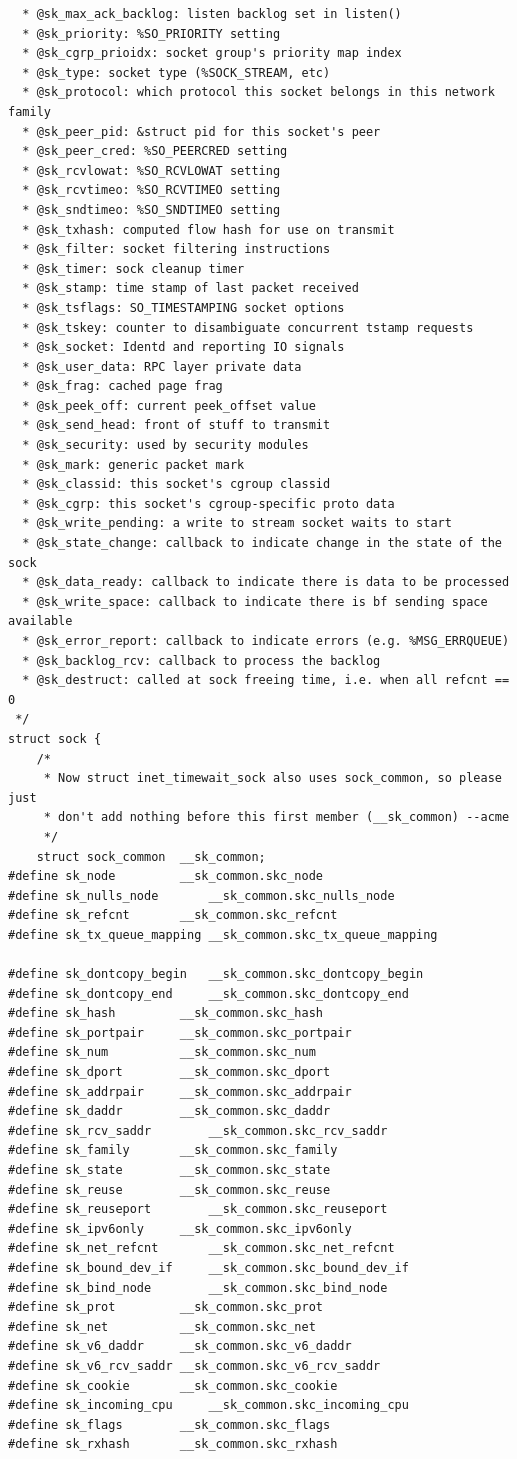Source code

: \documentclass[11pt, a4paper,oneside]{book}
\theoremstyle{ocrenumbox}
\theoremstyle{purplenumbox}
\theoremstyle{blackbox}
\begin{document}
\begin{verbatim}
  *	@sk_max_ack_backlog: listen backlog set in listen()
  *	@sk_priority: %SO_PRIORITY setting
  *	@sk_cgrp_prioidx: socket group's priority map index
  *	@sk_type: socket type (%SOCK_STREAM, etc)
  *	@sk_protocol: which protocol this socket belongs in this network family
  *	@sk_peer_pid: &struct pid for this socket's peer
  *	@sk_peer_cred: %SO_PEERCRED setting
  *	@sk_rcvlowat: %SO_RCVLOWAT setting
  *	@sk_rcvtimeo: %SO_RCVTIMEO setting
  *	@sk_sndtimeo: %SO_SNDTIMEO setting
  *	@sk_txhash: computed flow hash for use on transmit
  *	@sk_filter: socket filtering instructions
  *	@sk_timer: sock cleanup timer
  *	@sk_stamp: time stamp of last packet received
  *	@sk_tsflags: SO_TIMESTAMPING socket options
  *	@sk_tskey: counter to disambiguate concurrent tstamp requests
  *	@sk_socket: Identd and reporting IO signals
  *	@sk_user_data: RPC layer private data
  *	@sk_frag: cached page frag
  *	@sk_peek_off: current peek_offset value
  *	@sk_send_head: front of stuff to transmit
  *	@sk_security: used by security modules
  *	@sk_mark: generic packet mark
  *	@sk_classid: this socket's cgroup classid
  *	@sk_cgrp: this socket's cgroup-specific proto data
  *	@sk_write_pending: a write to stream socket waits to start
  *	@sk_state_change: callback to indicate change in the state of the sock
  *	@sk_data_ready: callback to indicate there is data to be processed
  *	@sk_write_space: callback to indicate there is bf sending space available
  *	@sk_error_report: callback to indicate errors (e.g. %MSG_ERRQUEUE)
  *	@sk_backlog_rcv: callback to process the backlog
  *	@sk_destruct: called at sock freeing time, i.e. when all refcnt == 0
 */
struct sock {
	/*
	 * Now struct inet_timewait_sock also uses sock_common, so please just
	 * don't add nothing before this first member (__sk_common) --acme
	 */
	struct sock_common	__sk_common;
#define sk_node			__sk_common.skc_node
#define sk_nulls_node		__sk_common.skc_nulls_node
#define sk_refcnt		__sk_common.skc_refcnt
#define sk_tx_queue_mapping	__sk_common.skc_tx_queue_mapping

#define sk_dontcopy_begin	__sk_common.skc_dontcopy_begin
#define sk_dontcopy_end		__sk_common.skc_dontcopy_end
#define sk_hash			__sk_common.skc_hash
#define sk_portpair		__sk_common.skc_portpair
#define sk_num			__sk_common.skc_num
#define sk_dport		__sk_common.skc_dport
#define sk_addrpair		__sk_common.skc_addrpair
#define sk_daddr		__sk_common.skc_daddr
#define sk_rcv_saddr		__sk_common.skc_rcv_saddr
#define sk_family		__sk_common.skc_family
#define sk_state		__sk_common.skc_state
#define sk_reuse		__sk_common.skc_reuse
#define sk_reuseport		__sk_common.skc_reuseport
#define sk_ipv6only		__sk_common.skc_ipv6only
#define sk_net_refcnt		__sk_common.skc_net_refcnt
#define sk_bound_dev_if		__sk_common.skc_bound_dev_if
#define sk_bind_node		__sk_common.skc_bind_node
#define sk_prot			__sk_common.skc_prot
#define sk_net			__sk_common.skc_net
#define sk_v6_daddr		__sk_common.skc_v6_daddr
#define sk_v6_rcv_saddr	__sk_common.skc_v6_rcv_saddr
#define sk_cookie		__sk_common.skc_cookie
#define sk_incoming_cpu		__sk_common.skc_incoming_cpu
#define sk_flags		__sk_common.skc_flags
#define sk_rxhash		__sk_common.skc_rxhash


\end{verbatim}
\end{document}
════
Take from the listing above each line containing "cgroup".

** Task output **
  *	@sk_classid: this socket's cgroup classid
  *	@sk_cgrp: this socket's cgroup-specific proto data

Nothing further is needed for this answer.